Il Codice di Corporate Governance peraltro va oltre tali obiettivi e nell’assegnare alla governance il compito  promuovere “nelle forme più opportune, il dialogo con gli azionisti e gli altri stakeholder rilevanti per la società”[1] individua nello “stakeholder engagement” una possibile modalità di gestione.

Lo “stakeholder engagement” come la classificazione degli stakeholder (spesso un esercizio che apre molte opportunità e nuove visioni del contesto aziendale), il calcolo della loro rilevanza nonché la rilevazione e la misurazione oggettiva delle loro istanze, assume una importanza strategica, non solo ai fini della costruzione di Bilanci di sostenibilità e Rendicontazioni non finanziare  ma anche  e soprattutto per una pianificazione più accurata dei temi materiali a supporto di piani di lungo termine integrati con i piani strategici a medio e corto raggio. E’ infatti evidente l’importanza di una correlazione delle strategie di breve con quelle di lungo in una logica anche di engagement con i propri investitori e di revisione delle politiche di remunerazione.

La Politica di Engagement con gli investitori è diventato un’ulteriore importante strumento che ha l’obiettivo di facilitare l’interazione tra la società e gli azionisti, con l’obiettivo di rafforzare lo scambio di opinioni e punti di vista differenti e promuovere un maggiore allineamento tra le parti, definendo ex ante i temi su cui l’azienda intende confrontarsi con i propri azionisti.

Le nuove politiche di remunerazione dal conto loro hanno invece l’obiettivo di coinvolgere il management nella gestione delle diverse complessità e sofisticazioni legate all’integrazione dei diversi obiettivi di breve e lungo termine ma anche di tenerlo costantemente ingaggiato nel dialogo con i diversi stakeholder per la creazione di maggior valore alle diverse fonti di capitale, integrando la sostenibilità nella pianificazione strategica, nei processi aziendali, nella misurazione dei risultati. Al riguardo lo stesso Codice inserisce  un ulteriore principio [2] che, seguendo l’assunto per il quale un soggetto si comporta sulla base di come viene misurato, formalizza la remunerazione degli amministratori e del top management come strumento funzionale al perseguimento dell’obiettivo di successo sostenibile.

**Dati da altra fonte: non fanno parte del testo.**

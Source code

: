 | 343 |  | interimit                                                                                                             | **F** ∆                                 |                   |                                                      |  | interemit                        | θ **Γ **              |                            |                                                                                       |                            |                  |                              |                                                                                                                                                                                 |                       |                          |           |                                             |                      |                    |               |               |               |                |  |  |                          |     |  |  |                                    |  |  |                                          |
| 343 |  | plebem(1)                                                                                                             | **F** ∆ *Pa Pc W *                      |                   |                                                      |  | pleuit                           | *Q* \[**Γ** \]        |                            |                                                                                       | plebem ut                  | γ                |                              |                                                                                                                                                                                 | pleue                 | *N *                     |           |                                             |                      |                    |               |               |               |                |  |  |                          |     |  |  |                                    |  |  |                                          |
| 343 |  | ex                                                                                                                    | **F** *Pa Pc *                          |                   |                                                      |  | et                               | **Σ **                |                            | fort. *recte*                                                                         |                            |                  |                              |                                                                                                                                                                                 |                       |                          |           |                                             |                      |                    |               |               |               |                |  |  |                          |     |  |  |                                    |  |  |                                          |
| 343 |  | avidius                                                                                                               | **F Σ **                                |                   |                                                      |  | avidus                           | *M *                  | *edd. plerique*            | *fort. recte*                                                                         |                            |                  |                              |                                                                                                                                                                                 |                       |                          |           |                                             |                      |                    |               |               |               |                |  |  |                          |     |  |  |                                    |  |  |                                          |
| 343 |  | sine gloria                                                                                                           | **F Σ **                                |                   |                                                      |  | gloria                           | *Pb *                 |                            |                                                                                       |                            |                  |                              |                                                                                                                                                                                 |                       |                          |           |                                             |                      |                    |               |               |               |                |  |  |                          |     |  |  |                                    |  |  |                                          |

Ed è proprio la misurazione, per concludere, la chiave del successo. La misurazione dell’impatto dell’attività dell’impresa sull’ambiente, la società e gli stakeholder, oltre a essere una necessità per rendere concreti i temi intangibili, è fondamentale per gestirli. Il rischio più rilevante, del Green washing, non è scongiurato, ma se la sostenibilità diventerà  “cultura d’azienda incidendo sulle persone e i loro comportamenti grazie anche alla forza e autorevolezza del consiglio di amministrazione”, il successo sostenibile potrà essere massimizzato. La conseguenza  è che gli aspetti  meramente finanziari  non sono più sufficienti per la valutazione olistica dell’impresa e le performance delle imprese dovranno essere sempre più valutate in base a criteri ESG. Un modello in cui assumono rilevanza gli strumenti di comunicazione integrata al fine di condividere monitorare e comunicare gli obiettivi di sostenibilità perseguiti dalle società.